Consider the polynomial $f_{k}\left ( x \right )=\sum_{i=0}^{k}x ^{i}$. Find ${f_{k}}'\left ( 1 \right )$ in terms of $k$.
If I think of $f_{k}\left ( x \right )=\sum_{i=0}^{k}x ^{i}$ as $x^{0}+x^{1}+x^{3}+... +x^{k}$, it's derivative would be $1+3x^2+4x^3+ ... +kx^{k-1}$ and ${f_{k}}'\left ( 1 \right )$ would equal $\frac{k^{2}+k}{2}$. However, if I think of $f_{k}\left ( x \right )=\sum_{i=0}^{k}x ^{i}$ as $\frac{1-x^{k+1}}{1-x}$, it's derivative would be $\frac{(x-1)(k+1)x^{k}+(1-x^{k+1})}{(1-x)^{2}}$ (quotient rule) and ${f_{k}}'\left ( 1 \right )$ would be ... $\frac{0}{0}$?

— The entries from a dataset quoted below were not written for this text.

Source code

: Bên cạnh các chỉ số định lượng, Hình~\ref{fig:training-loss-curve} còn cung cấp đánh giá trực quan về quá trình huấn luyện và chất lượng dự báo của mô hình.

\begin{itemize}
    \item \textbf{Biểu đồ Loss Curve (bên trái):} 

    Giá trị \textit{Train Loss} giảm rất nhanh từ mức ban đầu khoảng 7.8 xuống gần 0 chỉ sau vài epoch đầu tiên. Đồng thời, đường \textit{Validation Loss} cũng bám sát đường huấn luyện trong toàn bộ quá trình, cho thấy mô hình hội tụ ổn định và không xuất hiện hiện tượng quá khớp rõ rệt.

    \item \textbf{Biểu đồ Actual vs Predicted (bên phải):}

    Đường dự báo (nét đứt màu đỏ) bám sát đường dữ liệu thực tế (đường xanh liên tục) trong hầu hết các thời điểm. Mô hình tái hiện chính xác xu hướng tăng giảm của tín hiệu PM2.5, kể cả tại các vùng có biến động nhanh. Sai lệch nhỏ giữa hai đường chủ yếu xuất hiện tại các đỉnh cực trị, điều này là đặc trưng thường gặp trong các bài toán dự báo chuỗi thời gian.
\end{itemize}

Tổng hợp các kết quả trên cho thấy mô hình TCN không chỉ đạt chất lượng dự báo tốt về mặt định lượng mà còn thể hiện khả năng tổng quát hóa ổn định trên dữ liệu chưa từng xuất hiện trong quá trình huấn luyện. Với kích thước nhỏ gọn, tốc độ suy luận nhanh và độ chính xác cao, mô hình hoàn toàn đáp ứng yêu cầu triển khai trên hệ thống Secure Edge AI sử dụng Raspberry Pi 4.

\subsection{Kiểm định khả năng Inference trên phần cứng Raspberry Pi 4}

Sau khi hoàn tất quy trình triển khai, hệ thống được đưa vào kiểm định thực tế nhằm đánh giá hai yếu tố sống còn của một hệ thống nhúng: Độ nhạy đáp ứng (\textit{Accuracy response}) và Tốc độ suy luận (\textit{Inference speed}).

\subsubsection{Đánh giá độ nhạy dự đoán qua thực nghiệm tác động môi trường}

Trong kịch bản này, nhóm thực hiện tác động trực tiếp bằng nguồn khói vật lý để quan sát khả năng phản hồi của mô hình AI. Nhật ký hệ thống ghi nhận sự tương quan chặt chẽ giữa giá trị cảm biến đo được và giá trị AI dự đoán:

$$f_{k}\left ( x \right )=\sum_{i=0}^{k}x ^{i}=1+x+x^2+x^3+...+x^k$$
$$ f'_{k}\left ( x \right )=1+2x+3x^2+4x^3+...+kx^{k-1}=\sum_{i=1}^{k} ix ^{i-1} $$
$$f'_{k}\left ( 1 \right )=1+2+3+4+...+k= \frac {k(k+1)}{2}$$
You can not write your function as $$\frac{1-x^{k+1}}{1-x}$$ around $x=1$ because it is not defined at $x=1$
Same with your derivative,which is not defined as $x=1.$
Have you tried to simplify your derivative and see what is the result after removing the $(1-x)^2 $ from the top and bottom?